Consider a theory which has no models in $\mathrm{Set}$, but has a model in $\mathrm{Sh}(L)$ for some locale $L$. For example, the theory $\mathcal{CLF}$ of complete linearly ordered fields with more than $\sharp \mathbb{R}$ number of elements will do. For $ L $ we can take Barr or Diaconescu covering of $\mathbb {B}\mathcal {CLF} $. Take some non-small theory, like abelian groups $\mathcal{A}b$, and consider a classifying topos $\mathrm {B} T$ for pairs $T = (K: \mathcal{CLF}, A: \mathcal{A}b)$. For the topos $\mathcal E $ consider $$\mathrm {Sh} (L + pt) = \mathrm {Sh}(L) + \mathrm {Set} $$
An etale map $ L \to L + pt $ corresponds to some sheaf $ E \in \mathcal E $, and $\mathcal {E}/E = \mathrm {Sh}(L) $.

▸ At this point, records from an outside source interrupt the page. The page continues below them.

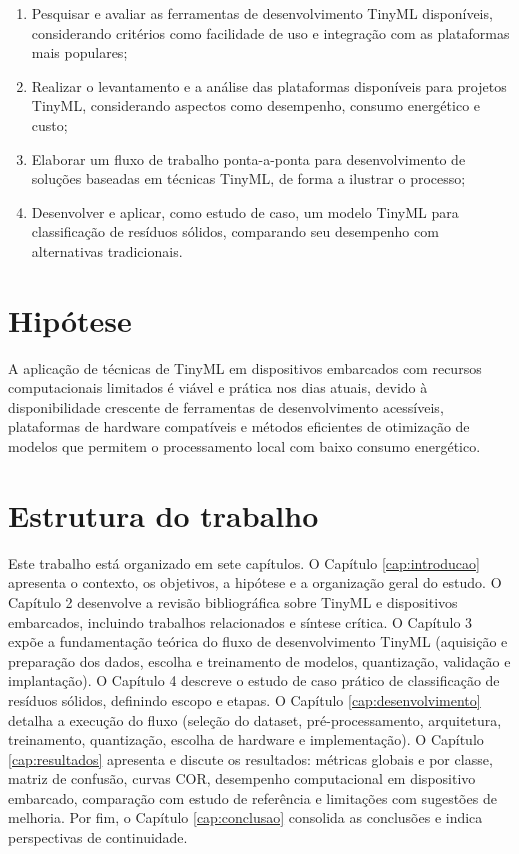 \documentclass[repeatfields,xlists,xpacks,oneside]{ufrgscca}
\begin{document}
\begin{enumerate}
    \item Pesquisar e avaliar as ferramentas de desenvolvimento TinyML disponíveis, considerando critérios como facilidade de uso e integração com as plataformas mais populares; \\
    
    \item Realizar o levantamento e a análise das plataformas disponíveis para projetos TinyML, considerando aspectos como desempenho, consumo energético e custo; \\
    
    \item Elaborar um fluxo de trabalho ponta-a-ponta para desenvolvimento de soluções baseadas em técnicas TinyML, de forma a ilustrar o processo; \\

    \item Desenvolver e aplicar, como estudo de caso, um modelo TinyML para classificação de resíduos sólidos, comparando seu desempenho com alternativas tradicionais.
\end{enumerate}

\section{Hipótese}
A aplicação de técnicas de TinyML em dispositivos embarcados com recursos computacionais limitados é viável e prática nos dias atuais, devido à disponibilidade crescente de ferramentas de desenvolvimento acessíveis, plataformas de hardware compatíveis e métodos eficientes de otimização de modelos que permitem o processamento local com baixo consumo energético.

\section{Estrutura do trabalho}
Este trabalho está organizado em sete capítulos. O Capítulo \ref{cap:introducao} apresenta o contexto, os objetivos, a hipótese e a organização geral do estudo. O Capítulo 2 desenvolve a revisão bibliográfica sobre TinyML e dispositivos embarcados, incluindo trabalhos relacionados e síntese crítica. O Capítulo 3 expõe a fundamentação teórica do fluxo de desenvolvimento TinyML (aquisição e preparação dos dados, escolha e treinamento de modelos, quantização, validação e implantação). O Capítulo 4 descreve o estudo de caso prático de classificação de resíduos sólidos, definindo escopo e etapas. O Capítulo \ref{cap:desenvolvimento} detalha a execução do fluxo (seleção do dataset, pré-processamento, arquitetura, treinamento, quantização, escolha de hardware e implementação). O Capítulo \ref{cap:resultados} apresenta e discute os resultados: métricas globais e por classe, matriz de confusão, curvas COR, desempenho computacional em dispositivo embarcado, comparação com estudo de referência e limitações com sugestões de melhoria. Por fim, o Capítulo \ref{cap:conclusao} consolida as conclusões e indica perspectivas de continuidade.
\end{document}
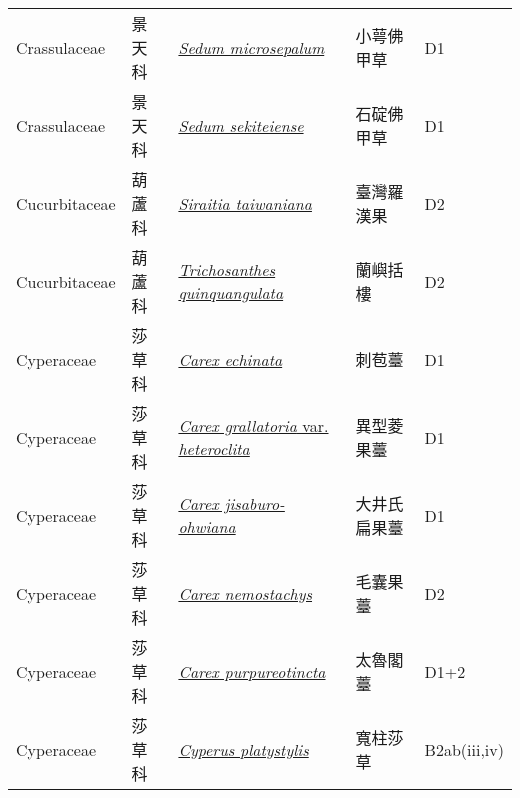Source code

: {\begin{longtable}{p{2.5cm}p{2.5cm}p{4.5cm}p{2.5cm}p{3cm}}
    Crassulaceae & 景天科 & \href{http://www.theplantlist.org/tpl1.1/search?q=Sedum+microsepalum}{\textit{Sedum microsepalum} } & 小萼佛甲草 & D1 \index{Sedum@\textit{Sedum}!microsepalum@\textit{microsepalum}}  \index{小萼佛甲草} \\
    Crassulaceae & 景天科 & \href{http://www.theplantlist.org/tpl1.1/search?q=Sedum+sekiteiense}{\textit{Sedum sekiteiense} } & 石碇佛甲草 & D1 \index{Sedum@\textit{Sedum}!sekiteiense@\textit{sekiteiense}}  \index{石碇佛甲草} \\
    Cucurbitaceae & 葫蘆科 & \href{http://www.theplantlist.org/tpl1.1/search?q=Siraitia+taiwaniana}{\textit{Siraitia taiwaniana} } & 臺灣羅漢果 & D2 \index{Siraitia@\textit{Siraitia}!taiwaniana@\textit{taiwaniana}}  \index{臺灣羅漢果} \\
    Cucurbitaceae & 葫蘆科 & \href{http://www.theplantlist.org/tpl1.1/search?q=Trichosanthes+quinquangulata}{\textit{Trichosanthes quinquangulata} } & 蘭嶼括樓 & D2 \index{Trichosanthes@\textit{Trichosanthes}!quinquangulata@\textit{quinquangulata}}  \index{蘭嶼括樓} \\
    Cyperaceae & 莎草科 & \href{http://www.theplantlist.org/tpl1.1/search?q=Carex+echinata}{\textit{Carex echinata} } & 刺苞薹 & D1 \index{Carex@\textit{Carex}!echinata@\textit{echinata}}  \index{刺苞薹} \\
    Cyperaceae & 莎草科 & \href{http://www.theplantlist.org/tpl1.1/search?q=Carex+grallatoria+var.+heteroclita}{\textit{Carex grallatoria} var. \textit{heteroclita} } & 異型菱果薹 & D1 \index{Carex@\textit{Carex}!grallatoria@\textit{grallatoria}!var. heteroclita@var. \textit{heteroclita}}  \index{異型菱果薹} \\
    Cyperaceae & 莎草科 & \href{http://www.theplantlist.org/tpl1.1/search?q=Carex+jisaburo-ohwiana}{\textit{Carex jisaburo-ohwiana} } & 大井氏扁果薹 & D1 \index{Carex@\textit{Carex}!jisaburo-ohwiana@\textit{jisaburo-ohwiana}}  \index{大井氏扁果薹} \\
    Cyperaceae & 莎草科 & \href{http://www.theplantlist.org/tpl1.1/search?q=Carex+nemostachys}{\textit{Carex nemostachys} } & 毛囊果薹 & D2 \index{Carex@\textit{Carex}!nemostachys@\textit{nemostachys}}  \index{毛囊果薹} \\
    Cyperaceae & 莎草科 & \href{http://www.theplantlist.org/tpl1.1/search?q=Carex+purpureotincta}{\textit{Carex purpureotincta} } & 太魯閣薹 & D1+2 \index{Carex@\textit{Carex}!purpureotincta@\textit{purpureotincta}}  \index{太魯閣薹} \\
    Cyperaceae & 莎草科 & \href{http://www.theplantlist.org/tpl1.1/search?q=Cyperus+platystylis}{\textit{Cyperus platystylis} } & 寬柱莎草 & B2ab(iii,iv) \index{Cyperus@\textit{Cyperus}!platystylis@\textit{platystylis}}  \index{寬柱莎草} \\

\end{longtable}}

$ T$ will have no models in $\mathcal{E}$, but a non-small category of models in $\mathcal{E}/E$.
Added later:
Instead of $\mathcal{CLF}$ we could take any theory without $\mathrm{Set}$-models. For example we could take a geometric theory, corresponding to some locale without points (just in case if there happen to be some obscure smallness problems with the following statements).
For any topos $\mathcal{F}$ we have $$Mod_T (\mathcal{F}) = Mod_{\mathcal{CLF}}(\mathcal{F}) \times Mod_{\mathcal{A}b} (\mathcal{F})$$
since a model of $T$ is just a pair of models ($Mod_T(\mathcal{F})$ is the category of T-models in $\mathcal{F}$). Since $L$ is the Barr covering for $\mathcal{CLF}$, $Mod_{\mathcal{CLF}}(\mathrm{Sh}(L))$ is a non-empty category. Thus to prove that $Mod_T(\mathcal{F})$ is non-small, we only need to prove it for $Mod_{\mathcal{A}b}(\mathcal{F})$. The category $Mod_{\mathcal{A}b}(\mathrm{Set})$ is clearly non-small. I claim that the category of constant $\mathcal{A}b$-valued sheaves on $\mathrm{Sh}(L)$ is a non-small subcategory of $Mod_{\mathcal{A}b}(\mathcal{F})$.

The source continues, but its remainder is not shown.